Mit dem AT Befehl habe ich mich auch kurzzeitig befasst, aber leider ist die Doku im CoDeSys recht spärlich, was diesen Befehl angeht und die Tipps hier im Forum betreffend des Befehls scheinen sich weitestgehend auf SCL zu beziehen. 

Werde ich heute Abend mal intensiver probieren, wie ich mit Hilfe Deiner Tipps etwas mehr Eleganz reinbekomme.

Danke erstmal!


----------



## zotos (23 August 2007)

Ich finde die Lösung von Ralle an sich gut und würde das wohl auch so realisieren.

Der AT Befehl bezieht sich in CoDeSys auf eine absolute Adresse. Was bei Step7 ja immer der Fall ist da es dort ja nichts anderes gibt.

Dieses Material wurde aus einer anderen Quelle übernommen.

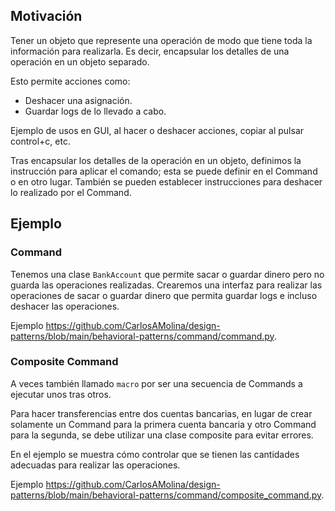 ## Motivación

Tener un objeto que represente una operación de modo que tiene toda la información para realizarla. Es decir, encapsular los detalles de una operación en un objeto separado.

Esto permite acciones como:

- Deshacer una asignación.
- Guardar logs de lo llevado a cabo.

Ejemplo de usos en GUI, al hacer o deshacer acciones, copiar al pulsar control+c, etc.

Tras encapsular los detalles de la operación en un objeto, definimos la instrucción para aplicar el comando; esta se puede definir en el Command o en otro lugar. También se pueden establecer instrucciones para deshacer lo realizado por el Command.

## Ejemplo

### Command

Tenemos una clase `BankAccount` que permite sacar o guardar dinero pero no guarda las operaciones realizadas. Crearemos una interfaz para realizar las operaciones de sacar o guardar dinero que permita guardar logs e incluso deshacer las operaciones.

Ejemplo <https://github.com/CarlosAMolina/design-patterns/blob/main/behavioral-patterns/command/command.py>.

### Composite Command

A veces también llamado `macro` por ser una secuencia de Commands a ejecutar unos tras otros.

Para hacer transferencias entre dos cuentas bancarias, en lugar de crear solamente un Command para la primera cuenta bancaria y otro Command para la segunda, se debe utilizar una clase composite para evitar errores.

En el ejemplo se muestra cómo controlar que se tienen las cantidades adecuadas para realizar las operaciones.

Ejemplo <https://github.com/CarlosAMolina/design-patterns/blob/main/behavioral-patterns/command/composite_command.py>.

Wenn man nun in CoDeSys mit dem AT Befehl arbeiten will muss man einen absolut adressierbaren Variablenbereich nutzen also %MDxy.

Es gibt aber noch andere Wege ein Array auf einmal zu beschreiben. 
In dem man das Array mit einem Anderen Array überschreibt. Das geht dann auch mit allen Variablen Grundtypen.

Der folgende Code zeigt nur das beschreiben eines BoolArray mit einem anderen BoolArray das mit TRUE Initialisiert wurde.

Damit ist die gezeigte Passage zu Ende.